[Extracted data entries]

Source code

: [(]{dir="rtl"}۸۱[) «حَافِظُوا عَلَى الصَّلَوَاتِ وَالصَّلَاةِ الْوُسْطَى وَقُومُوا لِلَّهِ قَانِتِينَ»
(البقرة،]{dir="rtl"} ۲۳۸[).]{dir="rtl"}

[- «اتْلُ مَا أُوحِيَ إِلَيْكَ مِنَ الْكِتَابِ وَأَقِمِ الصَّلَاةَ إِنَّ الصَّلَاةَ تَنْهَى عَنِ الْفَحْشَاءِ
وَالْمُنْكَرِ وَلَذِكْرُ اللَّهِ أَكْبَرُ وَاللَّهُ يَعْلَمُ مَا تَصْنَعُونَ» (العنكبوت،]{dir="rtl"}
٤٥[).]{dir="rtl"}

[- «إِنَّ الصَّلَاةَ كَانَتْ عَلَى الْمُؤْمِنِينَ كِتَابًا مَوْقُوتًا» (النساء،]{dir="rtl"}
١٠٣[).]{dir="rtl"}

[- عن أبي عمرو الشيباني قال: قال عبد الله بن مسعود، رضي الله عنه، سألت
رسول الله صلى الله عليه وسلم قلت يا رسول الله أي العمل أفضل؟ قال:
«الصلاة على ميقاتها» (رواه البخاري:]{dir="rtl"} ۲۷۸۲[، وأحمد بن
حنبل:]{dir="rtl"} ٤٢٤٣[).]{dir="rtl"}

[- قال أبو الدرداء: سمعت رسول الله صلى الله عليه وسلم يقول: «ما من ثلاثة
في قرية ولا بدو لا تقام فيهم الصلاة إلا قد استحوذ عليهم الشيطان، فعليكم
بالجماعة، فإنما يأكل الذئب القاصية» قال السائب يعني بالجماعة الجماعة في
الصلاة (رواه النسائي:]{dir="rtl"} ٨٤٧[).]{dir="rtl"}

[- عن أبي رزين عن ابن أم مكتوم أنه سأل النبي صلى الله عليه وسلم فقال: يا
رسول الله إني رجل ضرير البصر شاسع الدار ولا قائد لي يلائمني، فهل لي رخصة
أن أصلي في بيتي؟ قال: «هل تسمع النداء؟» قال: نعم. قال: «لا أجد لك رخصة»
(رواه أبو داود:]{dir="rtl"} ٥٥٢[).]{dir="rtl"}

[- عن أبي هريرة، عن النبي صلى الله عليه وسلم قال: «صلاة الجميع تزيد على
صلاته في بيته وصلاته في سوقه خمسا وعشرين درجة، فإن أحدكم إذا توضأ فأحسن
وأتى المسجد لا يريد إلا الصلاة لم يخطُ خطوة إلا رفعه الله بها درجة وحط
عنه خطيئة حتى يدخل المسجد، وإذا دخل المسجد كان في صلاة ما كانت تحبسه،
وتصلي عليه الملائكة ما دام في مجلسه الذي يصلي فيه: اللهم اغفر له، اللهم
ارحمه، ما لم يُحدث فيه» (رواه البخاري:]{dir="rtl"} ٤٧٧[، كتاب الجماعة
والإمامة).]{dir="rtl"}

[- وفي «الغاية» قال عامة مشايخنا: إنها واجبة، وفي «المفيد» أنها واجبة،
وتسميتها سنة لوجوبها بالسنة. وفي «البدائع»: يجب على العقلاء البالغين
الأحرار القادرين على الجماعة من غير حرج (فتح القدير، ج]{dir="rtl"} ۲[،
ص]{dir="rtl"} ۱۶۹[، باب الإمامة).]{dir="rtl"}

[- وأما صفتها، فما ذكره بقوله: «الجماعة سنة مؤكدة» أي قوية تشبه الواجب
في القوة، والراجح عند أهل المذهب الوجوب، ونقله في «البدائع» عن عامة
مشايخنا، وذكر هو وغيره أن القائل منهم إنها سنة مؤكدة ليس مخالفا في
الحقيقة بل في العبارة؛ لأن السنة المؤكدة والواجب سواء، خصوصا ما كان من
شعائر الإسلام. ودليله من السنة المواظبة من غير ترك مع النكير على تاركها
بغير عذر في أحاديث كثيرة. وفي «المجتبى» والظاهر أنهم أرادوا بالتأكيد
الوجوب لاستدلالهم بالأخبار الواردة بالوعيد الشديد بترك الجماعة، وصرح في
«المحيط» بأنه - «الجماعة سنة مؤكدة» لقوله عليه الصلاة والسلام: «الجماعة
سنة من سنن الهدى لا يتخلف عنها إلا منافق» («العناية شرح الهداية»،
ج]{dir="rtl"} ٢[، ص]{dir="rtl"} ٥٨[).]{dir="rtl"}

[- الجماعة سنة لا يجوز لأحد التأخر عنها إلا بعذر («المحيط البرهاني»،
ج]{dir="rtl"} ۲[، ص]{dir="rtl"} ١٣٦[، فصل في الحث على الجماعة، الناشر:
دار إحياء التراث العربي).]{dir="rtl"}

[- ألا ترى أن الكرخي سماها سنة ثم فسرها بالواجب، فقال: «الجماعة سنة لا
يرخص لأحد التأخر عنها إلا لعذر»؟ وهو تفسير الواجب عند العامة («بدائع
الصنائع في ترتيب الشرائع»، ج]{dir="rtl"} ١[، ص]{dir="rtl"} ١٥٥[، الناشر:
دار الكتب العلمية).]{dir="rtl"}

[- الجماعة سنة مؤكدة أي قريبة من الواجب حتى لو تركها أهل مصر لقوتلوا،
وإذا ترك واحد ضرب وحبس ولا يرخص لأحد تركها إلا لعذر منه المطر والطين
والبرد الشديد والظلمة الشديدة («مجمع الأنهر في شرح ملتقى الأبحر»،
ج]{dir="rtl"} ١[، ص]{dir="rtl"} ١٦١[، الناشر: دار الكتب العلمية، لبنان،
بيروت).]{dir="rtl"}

= Exercise prompt =
The expected response is the full set of records, reproduced exactly.

= Solution to this task =
Source code

: [(]{dir="rtl"}۸۱[) «حَافِظُوا عَلَى الصَّلَوَاتِ وَالصَّلَاةِ الْوُسْطَى وَقُومُوا لِلَّهِ قَانِتِينَ»
(البقرة،]{dir="rtl"} ۲۳۸[).]{dir="rtl"}

[- «اتْلُ مَا أُوحِيَ إِلَيْكَ مِنَ الْكِتَابِ وَأَقِمِ الصَّلَاةَ إِنَّ الصَّلَاةَ تَنْهَى عَنِ الْفَحْشَاءِ
وَالْمُنْكَرِ وَلَذِكْرُ اللَّهِ أَكْبَرُ وَاللَّهُ يَعْلَمُ مَا تَصْنَعُونَ» (العنكبوت،]{dir="rtl"}
٤٥[).]{dir="rtl"}

[- «إِنَّ الصَّلَاةَ كَانَتْ عَلَى الْمُؤْمِنِينَ كِتَابًا مَوْقُوتًا» (النساء،]{dir="rtl"}
١٠٣[).]{dir="rtl"}

[- عن أبي عمرو الشيباني قال: قال عبد الله بن مسعود، رضي الله عنه، سألت
رسول الله صلى الله عليه وسلم قلت يا رسول الله أي العمل أفضل؟ قال:
«الصلاة على ميقاتها» (رواه البخاري:]{dir="rtl"} ۲۷۸۲[، وأحمد بن
حنبل:]{dir="rtl"} ٤٢٤٣[).]{dir="rtl"}

[- قال أبو الدرداء: سمعت رسول الله صلى الله عليه وسلم يقول: «ما من ثلاثة
في قرية ولا بدو لا تقام فيهم الصلاة إلا قد استحوذ عليهم الشيطان، فعليكم
بالجماعة، فإنما يأكل الذئب القاصية» قال السائب يعني بالجماعة الجماعة في
الصلاة (رواه النسائي:]{dir="rtl"} ٨٤٧[).]{dir="rtl"}

[- عن أبي رزين عن ابن أم مكتوم أنه سأل النبي صلى الله عليه وسلم فقال: يا
رسول الله إني رجل ضرير البصر شاسع الدار ولا قائد لي يلائمني، فهل لي رخصة
أن أصلي في بيتي؟ قال: «هل تسمع النداء؟» قال: نعم. قال: «لا أجد لك رخصة»
(رواه أبو داود:]{dir="rtl"} ٥٥٢[).]{dir="rtl"}

[- عن أبي هريرة، عن النبي صلى الله عليه وسلم قال: «صلاة الجميع تزيد على
صلاته في بيته وصلاته في سوقه خمسا وعشرين درجة، فإن أحدكم إذا توضأ فأحسن
وأتى المسجد لا يريد إلا الصلاة لم يخطُ خطوة إلا رفعه الله بها درجة وحط
عنه خطيئة حتى يدخل المسجد، وإذا دخل المسجد كان في صلاة ما كانت تحبسه،
وتصلي عليه الملائكة ما دام في مجلسه الذي يصلي فيه: اللهم اغفر له، اللهم
ارحمه، ما لم يُحدث فيه» (رواه البخاري:]{dir="rtl"} ٤٧٧[، كتاب الجماعة
والإمامة).]{dir="rtl"}

[- وفي «الغاية» قال عامة مشايخنا: إنها واجبة، وفي «المفيد» أنها واجبة،
وتسميتها سنة لوجوبها بالسنة. وفي «البدائع»: يجب على العقلاء البالغين
الأحرار القادرين على الجماعة من غير حرج (فتح القدير، ج]{dir="rtl"} ۲[،
ص]{dir="rtl"} ۱۶۹[، باب الإمامة).]{dir="rtl"}

[- وأما صفتها، فما ذكره بقوله: «الجماعة سنة مؤكدة» أي قوية تشبه الواجب
في القوة، والراجح عند أهل المذهب الوجوب، ونقله في «البدائع» عن عامة
مشايخنا، وذكر هو وغيره أن القائل منهم إنها سنة مؤكدة ليس مخالفا في
الحقيقة بل في العبارة؛ لأن السنة المؤكدة والواجب سواء، خصوصا ما كان من
شعائر الإسلام. ودليله من السنة المواظبة من غير ترك مع النكير على تاركها
بغير عذر في أحاديث كثيرة. وفي «المجتبى» والظاهر أنهم أرادوا بالتأكيد
الوجوب لاستدلالهم بالأخبار الواردة بالوعيد الشديد بترك الجماعة، وصرح في
«المحيط» بأنه - «الجماعة سنة مؤكدة» لقوله عليه الصلاة والسلام: «الجماعة
سنة من سنن الهدى لا يتخلف عنها إلا منافق» («العناية شرح الهداية»،
ج]{dir="rtl"} ٢[، ص]{dir="rtl"} ٥٨[).]{dir="rtl"}

[- الجماعة سنة لا يجوز لأحد التأخر عنها إلا بعذر («المحيط البرهاني»،
ج]{dir="rtl"} ۲[، ص]{dir="rtl"} ١٣٦[، فصل في الحث على الجماعة، الناشر:
دار إحياء التراث العربي).]{dir="rtl"}

[- ألا ترى أن الكرخي سماها سنة ثم فسرها بالواجب، فقال: «الجماعة سنة لا
يرخص لأحد التأخر عنها إلا لعذر»؟ وهو تفسير الواجب عند العامة («بدائع
الصنائع في ترتيب الشرائع»، ج]{dir="rtl"} ١[، ص]{dir="rtl"} ١٥٥[، الناشر:
دار الكتب العلمية).]{dir="rtl"}

[- الجماعة سنة مؤكدة أي قريبة من الواجب حتى لو تركها أهل مصر لقوتلوا،
وإذا ترك واحد ضرب وحبس ولا يرخص لأحد تركها إلا لعذر منه المطر والطين
والبرد الشديد والظلمة الشديدة («مجمع الأنهر في شرح ملتقى الأبحر»،
ج]{dir="rtl"} ١[، ص]{dir="rtl"} ١٦١[، الناشر: دار الكتب العلمية، لبنان،
بيروت).]{dir="rtl"}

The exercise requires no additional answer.